[Dataset items]
______________________________

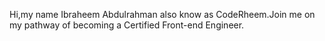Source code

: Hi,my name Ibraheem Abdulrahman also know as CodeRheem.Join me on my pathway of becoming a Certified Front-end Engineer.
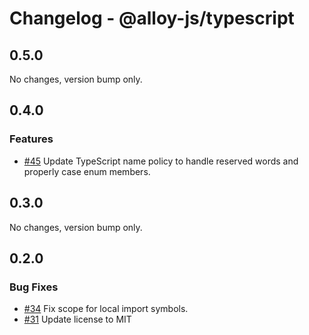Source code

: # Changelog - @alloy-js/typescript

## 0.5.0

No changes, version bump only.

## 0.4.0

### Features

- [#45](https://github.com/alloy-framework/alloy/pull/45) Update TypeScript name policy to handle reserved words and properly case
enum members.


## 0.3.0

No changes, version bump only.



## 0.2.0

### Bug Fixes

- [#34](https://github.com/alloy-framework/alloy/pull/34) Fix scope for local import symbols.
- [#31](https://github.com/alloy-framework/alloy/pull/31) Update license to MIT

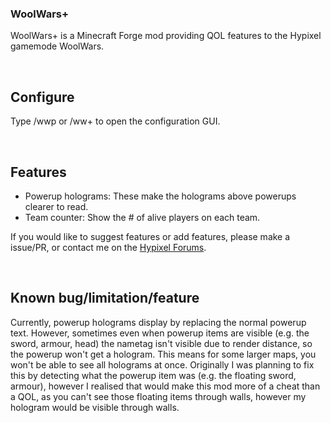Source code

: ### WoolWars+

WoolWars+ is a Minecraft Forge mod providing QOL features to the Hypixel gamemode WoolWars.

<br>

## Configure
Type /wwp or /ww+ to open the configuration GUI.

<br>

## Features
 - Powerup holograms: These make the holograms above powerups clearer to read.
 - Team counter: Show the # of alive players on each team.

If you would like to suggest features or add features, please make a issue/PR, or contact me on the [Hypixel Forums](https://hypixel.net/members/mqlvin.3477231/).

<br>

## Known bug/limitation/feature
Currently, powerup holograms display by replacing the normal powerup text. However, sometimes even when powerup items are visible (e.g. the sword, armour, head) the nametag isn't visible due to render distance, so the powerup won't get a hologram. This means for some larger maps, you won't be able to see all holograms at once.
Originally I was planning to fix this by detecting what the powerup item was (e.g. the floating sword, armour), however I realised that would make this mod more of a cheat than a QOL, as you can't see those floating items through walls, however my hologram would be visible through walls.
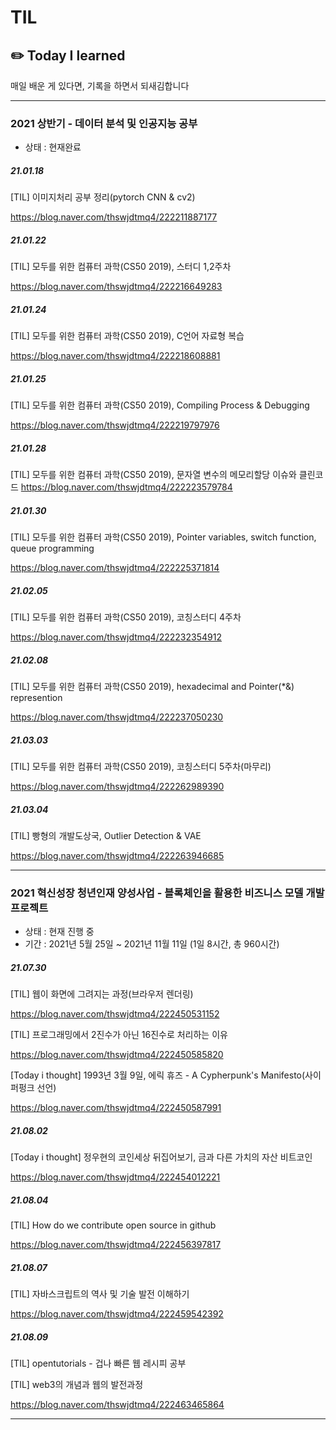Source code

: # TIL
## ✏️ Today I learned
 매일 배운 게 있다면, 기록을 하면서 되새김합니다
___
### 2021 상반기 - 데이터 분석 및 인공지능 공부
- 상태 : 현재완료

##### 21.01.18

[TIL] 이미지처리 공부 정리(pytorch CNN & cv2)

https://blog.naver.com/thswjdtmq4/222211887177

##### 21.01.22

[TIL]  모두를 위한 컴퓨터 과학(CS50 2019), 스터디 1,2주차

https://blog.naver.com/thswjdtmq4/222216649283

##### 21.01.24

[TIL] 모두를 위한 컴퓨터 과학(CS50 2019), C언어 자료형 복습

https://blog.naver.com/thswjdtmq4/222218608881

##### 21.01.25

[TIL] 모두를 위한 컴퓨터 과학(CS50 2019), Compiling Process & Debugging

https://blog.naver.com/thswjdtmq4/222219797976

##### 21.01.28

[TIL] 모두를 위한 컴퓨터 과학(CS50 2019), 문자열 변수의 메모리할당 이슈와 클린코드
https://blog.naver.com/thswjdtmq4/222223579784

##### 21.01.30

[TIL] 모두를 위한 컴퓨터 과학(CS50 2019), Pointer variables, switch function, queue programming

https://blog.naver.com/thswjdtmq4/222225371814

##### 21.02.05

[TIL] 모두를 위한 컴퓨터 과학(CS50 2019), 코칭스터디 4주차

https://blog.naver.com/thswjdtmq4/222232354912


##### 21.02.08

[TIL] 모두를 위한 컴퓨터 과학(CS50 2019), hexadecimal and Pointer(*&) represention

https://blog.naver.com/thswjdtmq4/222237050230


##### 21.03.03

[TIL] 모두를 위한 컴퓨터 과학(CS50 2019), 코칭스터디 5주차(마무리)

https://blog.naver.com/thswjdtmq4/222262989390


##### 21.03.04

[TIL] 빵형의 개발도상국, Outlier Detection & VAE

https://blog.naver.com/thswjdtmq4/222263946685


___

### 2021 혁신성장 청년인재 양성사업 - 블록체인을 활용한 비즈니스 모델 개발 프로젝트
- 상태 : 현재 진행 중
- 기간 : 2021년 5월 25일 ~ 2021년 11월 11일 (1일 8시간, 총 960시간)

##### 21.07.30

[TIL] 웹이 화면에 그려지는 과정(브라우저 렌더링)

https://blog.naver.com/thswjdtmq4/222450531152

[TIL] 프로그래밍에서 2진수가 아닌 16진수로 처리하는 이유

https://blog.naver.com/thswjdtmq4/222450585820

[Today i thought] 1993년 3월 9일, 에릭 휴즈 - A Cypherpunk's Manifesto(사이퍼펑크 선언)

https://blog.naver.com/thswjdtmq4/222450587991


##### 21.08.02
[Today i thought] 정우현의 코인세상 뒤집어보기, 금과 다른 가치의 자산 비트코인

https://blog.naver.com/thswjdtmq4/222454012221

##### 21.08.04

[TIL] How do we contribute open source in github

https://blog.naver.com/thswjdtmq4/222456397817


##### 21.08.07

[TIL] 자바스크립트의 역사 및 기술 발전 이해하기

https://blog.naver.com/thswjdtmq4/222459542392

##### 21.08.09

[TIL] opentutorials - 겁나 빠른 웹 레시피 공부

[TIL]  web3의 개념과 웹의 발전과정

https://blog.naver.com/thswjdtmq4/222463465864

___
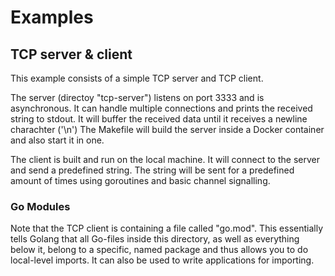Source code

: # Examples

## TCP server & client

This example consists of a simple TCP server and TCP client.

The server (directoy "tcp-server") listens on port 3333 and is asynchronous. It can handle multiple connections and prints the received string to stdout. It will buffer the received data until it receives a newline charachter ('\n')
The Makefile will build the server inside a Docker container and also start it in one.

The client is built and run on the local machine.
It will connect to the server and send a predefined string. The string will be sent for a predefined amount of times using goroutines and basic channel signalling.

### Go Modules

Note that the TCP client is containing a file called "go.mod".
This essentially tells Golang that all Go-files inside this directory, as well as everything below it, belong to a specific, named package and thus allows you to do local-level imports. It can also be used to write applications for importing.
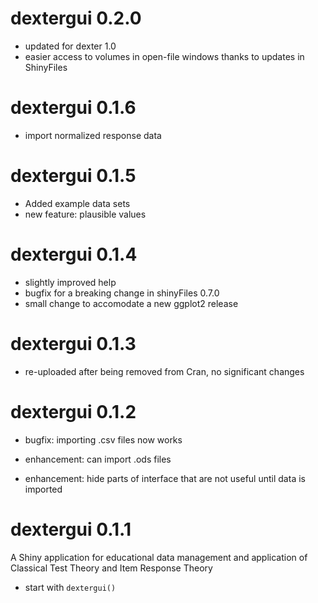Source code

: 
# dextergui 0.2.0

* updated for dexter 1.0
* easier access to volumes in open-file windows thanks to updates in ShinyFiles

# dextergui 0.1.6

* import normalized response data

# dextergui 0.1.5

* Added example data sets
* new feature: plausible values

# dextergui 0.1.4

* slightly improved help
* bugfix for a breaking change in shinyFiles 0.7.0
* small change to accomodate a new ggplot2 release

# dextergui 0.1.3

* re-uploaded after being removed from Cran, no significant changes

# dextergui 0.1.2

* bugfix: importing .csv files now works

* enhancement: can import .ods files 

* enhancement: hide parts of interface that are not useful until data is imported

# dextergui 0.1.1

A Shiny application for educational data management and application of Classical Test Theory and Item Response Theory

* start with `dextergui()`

______________________________

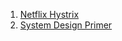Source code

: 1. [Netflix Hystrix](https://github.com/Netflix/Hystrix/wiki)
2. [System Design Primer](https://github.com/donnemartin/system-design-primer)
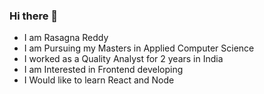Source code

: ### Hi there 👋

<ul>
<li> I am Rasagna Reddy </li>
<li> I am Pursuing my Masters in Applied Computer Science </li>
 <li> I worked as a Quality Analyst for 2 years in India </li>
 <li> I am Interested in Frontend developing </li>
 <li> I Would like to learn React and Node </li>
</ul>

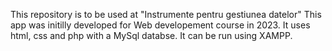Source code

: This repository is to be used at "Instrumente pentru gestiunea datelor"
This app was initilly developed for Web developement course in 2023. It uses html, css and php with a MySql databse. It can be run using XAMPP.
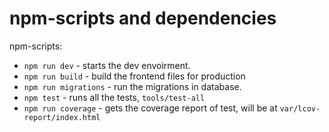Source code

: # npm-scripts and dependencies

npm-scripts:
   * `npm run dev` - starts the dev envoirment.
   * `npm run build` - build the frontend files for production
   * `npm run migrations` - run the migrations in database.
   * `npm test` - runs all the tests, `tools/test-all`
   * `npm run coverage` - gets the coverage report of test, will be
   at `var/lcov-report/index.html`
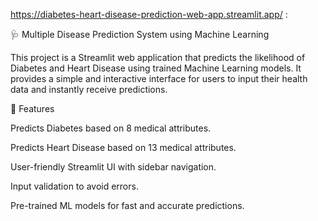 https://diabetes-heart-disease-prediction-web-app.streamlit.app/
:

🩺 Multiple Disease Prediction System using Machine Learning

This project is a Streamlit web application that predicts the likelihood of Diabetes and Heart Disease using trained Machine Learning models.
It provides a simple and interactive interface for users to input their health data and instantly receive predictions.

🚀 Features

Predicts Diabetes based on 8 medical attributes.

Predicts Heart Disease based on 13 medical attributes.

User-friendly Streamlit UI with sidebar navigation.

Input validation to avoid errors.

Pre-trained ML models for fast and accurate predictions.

______________________________

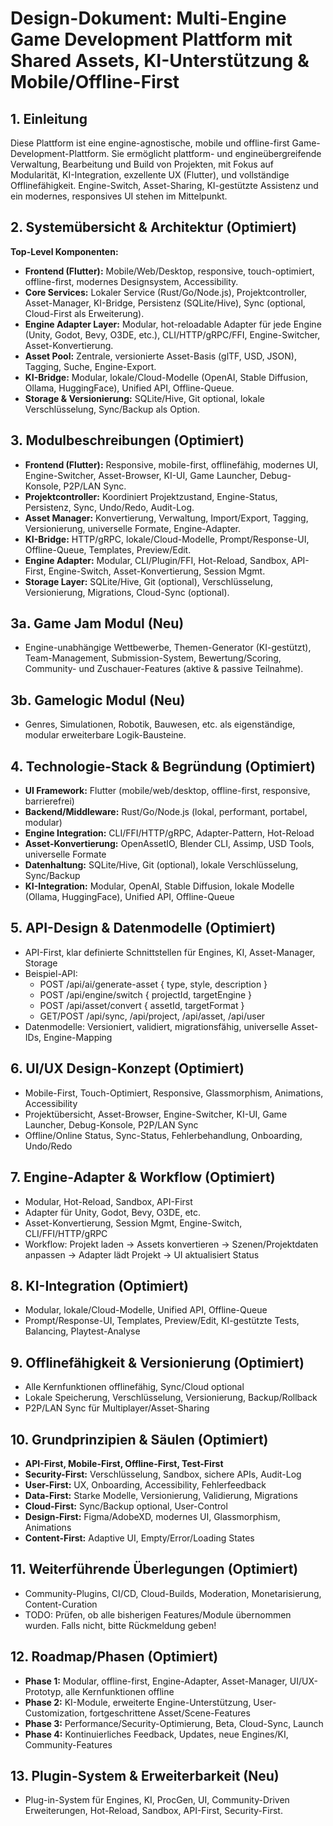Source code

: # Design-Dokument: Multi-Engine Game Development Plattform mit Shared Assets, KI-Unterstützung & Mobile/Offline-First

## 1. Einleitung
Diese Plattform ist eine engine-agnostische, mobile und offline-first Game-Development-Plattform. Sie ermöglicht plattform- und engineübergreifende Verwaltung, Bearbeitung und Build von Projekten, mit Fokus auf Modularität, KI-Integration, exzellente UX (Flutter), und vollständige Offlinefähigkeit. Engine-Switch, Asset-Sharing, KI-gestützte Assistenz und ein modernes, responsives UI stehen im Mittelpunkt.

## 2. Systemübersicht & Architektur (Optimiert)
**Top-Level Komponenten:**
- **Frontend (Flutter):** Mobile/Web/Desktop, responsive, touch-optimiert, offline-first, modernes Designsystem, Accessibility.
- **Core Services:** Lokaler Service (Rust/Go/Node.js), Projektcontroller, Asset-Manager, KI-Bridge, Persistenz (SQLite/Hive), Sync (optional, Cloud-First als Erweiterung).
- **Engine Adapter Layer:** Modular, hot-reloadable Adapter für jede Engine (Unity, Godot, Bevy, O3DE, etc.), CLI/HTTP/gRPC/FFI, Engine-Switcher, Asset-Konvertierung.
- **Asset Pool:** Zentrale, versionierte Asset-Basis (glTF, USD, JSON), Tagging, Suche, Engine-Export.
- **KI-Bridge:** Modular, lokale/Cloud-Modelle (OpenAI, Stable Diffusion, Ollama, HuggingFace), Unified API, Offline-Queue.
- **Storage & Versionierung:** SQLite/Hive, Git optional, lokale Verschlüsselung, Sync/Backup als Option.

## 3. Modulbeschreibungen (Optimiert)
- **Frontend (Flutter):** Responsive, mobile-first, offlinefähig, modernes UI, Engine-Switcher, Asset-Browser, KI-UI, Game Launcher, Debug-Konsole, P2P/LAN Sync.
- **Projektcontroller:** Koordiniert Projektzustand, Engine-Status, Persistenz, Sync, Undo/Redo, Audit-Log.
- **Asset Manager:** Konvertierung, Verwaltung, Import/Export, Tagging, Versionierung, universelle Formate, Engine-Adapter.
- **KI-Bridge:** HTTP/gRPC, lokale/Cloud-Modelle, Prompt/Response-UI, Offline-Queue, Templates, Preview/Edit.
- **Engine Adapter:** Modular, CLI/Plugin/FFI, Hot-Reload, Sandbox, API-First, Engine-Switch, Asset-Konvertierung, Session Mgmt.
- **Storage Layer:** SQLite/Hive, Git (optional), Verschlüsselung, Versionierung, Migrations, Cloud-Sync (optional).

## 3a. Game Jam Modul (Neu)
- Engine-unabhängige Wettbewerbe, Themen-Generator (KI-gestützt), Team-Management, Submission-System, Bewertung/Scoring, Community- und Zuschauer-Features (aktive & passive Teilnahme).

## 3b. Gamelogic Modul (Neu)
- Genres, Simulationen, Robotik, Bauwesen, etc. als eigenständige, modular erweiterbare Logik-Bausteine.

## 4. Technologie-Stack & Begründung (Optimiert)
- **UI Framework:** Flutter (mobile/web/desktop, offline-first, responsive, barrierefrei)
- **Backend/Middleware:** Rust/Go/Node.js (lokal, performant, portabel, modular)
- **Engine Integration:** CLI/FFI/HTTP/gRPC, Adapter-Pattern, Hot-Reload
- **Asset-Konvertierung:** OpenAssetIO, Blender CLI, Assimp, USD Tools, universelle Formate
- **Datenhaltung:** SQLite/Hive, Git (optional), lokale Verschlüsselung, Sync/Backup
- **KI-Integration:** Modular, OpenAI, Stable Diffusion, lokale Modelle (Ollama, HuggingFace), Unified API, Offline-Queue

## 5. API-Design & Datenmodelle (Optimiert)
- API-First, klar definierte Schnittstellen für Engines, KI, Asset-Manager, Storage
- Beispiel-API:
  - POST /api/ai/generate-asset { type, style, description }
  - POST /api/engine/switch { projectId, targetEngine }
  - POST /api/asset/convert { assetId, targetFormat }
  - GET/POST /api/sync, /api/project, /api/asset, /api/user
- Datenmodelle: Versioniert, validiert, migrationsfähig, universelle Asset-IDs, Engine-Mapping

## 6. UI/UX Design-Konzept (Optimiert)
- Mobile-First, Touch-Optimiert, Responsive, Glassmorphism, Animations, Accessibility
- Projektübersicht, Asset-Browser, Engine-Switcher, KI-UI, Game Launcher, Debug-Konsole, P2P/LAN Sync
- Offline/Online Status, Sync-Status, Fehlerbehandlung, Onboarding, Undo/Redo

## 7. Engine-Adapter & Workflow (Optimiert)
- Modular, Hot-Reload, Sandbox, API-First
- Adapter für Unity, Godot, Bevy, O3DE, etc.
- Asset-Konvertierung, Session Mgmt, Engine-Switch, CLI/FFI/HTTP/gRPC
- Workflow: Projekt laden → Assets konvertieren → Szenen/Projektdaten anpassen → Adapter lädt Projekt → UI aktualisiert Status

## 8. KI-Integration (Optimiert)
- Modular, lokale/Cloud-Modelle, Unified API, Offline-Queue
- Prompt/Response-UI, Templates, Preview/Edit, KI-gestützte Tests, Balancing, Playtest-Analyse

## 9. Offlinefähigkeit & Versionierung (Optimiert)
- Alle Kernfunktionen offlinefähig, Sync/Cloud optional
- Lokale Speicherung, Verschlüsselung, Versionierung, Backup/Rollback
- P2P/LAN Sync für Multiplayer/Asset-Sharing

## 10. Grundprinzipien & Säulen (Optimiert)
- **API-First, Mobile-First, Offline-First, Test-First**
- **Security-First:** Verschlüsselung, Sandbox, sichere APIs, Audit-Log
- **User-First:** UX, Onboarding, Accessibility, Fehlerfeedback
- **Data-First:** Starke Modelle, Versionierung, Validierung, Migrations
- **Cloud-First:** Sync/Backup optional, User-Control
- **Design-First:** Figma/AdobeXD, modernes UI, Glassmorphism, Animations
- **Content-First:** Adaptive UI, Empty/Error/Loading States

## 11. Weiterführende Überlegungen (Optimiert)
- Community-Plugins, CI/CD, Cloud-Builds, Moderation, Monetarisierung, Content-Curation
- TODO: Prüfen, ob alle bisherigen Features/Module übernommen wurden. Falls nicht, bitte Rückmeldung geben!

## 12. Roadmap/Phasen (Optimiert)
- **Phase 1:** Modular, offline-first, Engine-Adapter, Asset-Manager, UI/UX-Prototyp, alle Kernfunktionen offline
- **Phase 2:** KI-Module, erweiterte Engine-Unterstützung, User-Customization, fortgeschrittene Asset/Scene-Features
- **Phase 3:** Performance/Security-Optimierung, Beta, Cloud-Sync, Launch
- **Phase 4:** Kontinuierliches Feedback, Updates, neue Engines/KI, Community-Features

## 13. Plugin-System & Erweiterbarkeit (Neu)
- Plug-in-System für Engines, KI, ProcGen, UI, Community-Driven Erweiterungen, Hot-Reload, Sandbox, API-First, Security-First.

______________________________

| Task goal |
Take only the lines above from the one that has "[Today i thought] 1993년" through the one that has "# dextergui 0.1.6" and reproduce them exactly, omitting any pictures.

| Result for this exercise |
[Today i thought] 1993년 3월 9일, 에릭 휴즈 - A Cypherpunk's Manifesto(사이퍼펑크 선언)

https://blog.naver.com/thswjdtmq4/222450587991


##### 21.08.02
[Today i thought] 정우현의 코인세상 뒤집어보기, 금과 다른 가치의 자산 비트코인

https://blog.naver.com/thswjdtmq4/222454012221

##### 21.08.04

[TIL] How do we contribute open source in github

https://blog.naver.com/thswjdtmq4/222456397817


##### 21.08.07

[TIL] 자바스크립트의 역사 및 기술 발전 이해하기

https://blog.naver.com/thswjdtmq4/222459542392

##### 21.08.09

[TIL] opentutorials - 겁나 빠른 웹 레시피 공부

[TIL]  web3의 개념과 웹의 발전과정

https://blog.naver.com/thswjdtmq4/222463465864

___
Source code

: # Examples

## TCP server & client

This example consists of a simple TCP server and TCP client.

The server (directoy "tcp-server") listens on port 3333 and is asynchronous. It can handle multiple connections and prints the received string to stdout. It will buffer the received data until it receives a newline charachter ('\n')
The Makefile will build the server inside a Docker container and also start it in one.

The client is built and run on the local machine.
It will connect to the server and send a predefined string. The string will be sent for a predefined amount of times using goroutines and basic channel signalling.

### Go Modules

Note that the TCP client is containing a file called "go.mod".
This essentially tells Golang that all Go-files inside this directory, as well as everything below it, belong to a specific, named package and thus allows you to do local-level imports. It can also be used to write applications for importing.
Source code

: 
# dextergui 0.2.0

* updated for dexter 1.0
* easier access to volumes in open-file windows thanks to updates in ShinyFiles

# dextergui 0.1.6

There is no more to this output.